You remind me of a bit C. S. Lewis wrote in his essay "The Trouble with X" (which is a great little essay, I recommend everyone read it: https://www.noeljesse.com/the-trouble-with-x-by-c-s-lewis/ ):

"Here are two respects in which God’s view must be very different from ours. In the first place, He sees (like you) how all the people in your home or your job are in various degrees awkward or difficult; but when He looks into that home or factory or office He sees one more person of the same kind – the one you never do see. I mean, of course, yourself. That is the next great step in wisdom – to realize that you also are just that sort of person. You also have a fatal flaw in your character. All the hopes and plans of others have again and again shipwrecked on your character just as your hopes and plans have shipwrecked on theirs.

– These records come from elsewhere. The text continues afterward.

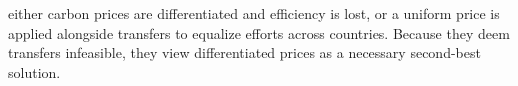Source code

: \documentclass[12pt,english]{article}
\begin{document}
either carbon prices are differentiated and efficiency is lost, or a uniform price is applied alongside transfers to equalize efforts across countries. 
Because they deem transfers infeasible, 
they view differentiated prices as a necessary second-best solution. 


\end{document}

"It is no good passing this over with some vague, general · admission such as ‘Of course, I know I have my faults.’ It is important to realize that there is some really fatal flaw in you: something which gives the others just that same feeling of despair which their flaws give you. And it is almost certainly something you don’t know about – like what the advertisements call ‘halitosis’, which everyone notices except the person who has it. But why, you ask, don’t the others tell me? Believe me, they have tried to tell you over and over again, and you just couldn’t ‘take it’. Perhaps a good deal of what you call their ‘nagging’ or ‘bad temper’ or ‘queerness’ are just their attempts to make you see the truth. And even the faults you do know you don’t know fully. You say, ‘I admit I lost my temper last night’; but the others know that you’re always doing it, that you are a bad-tempered person. You say, ‘I admit I drank too much last Saturday’; but everyone else knows that you are a habitual drunkard.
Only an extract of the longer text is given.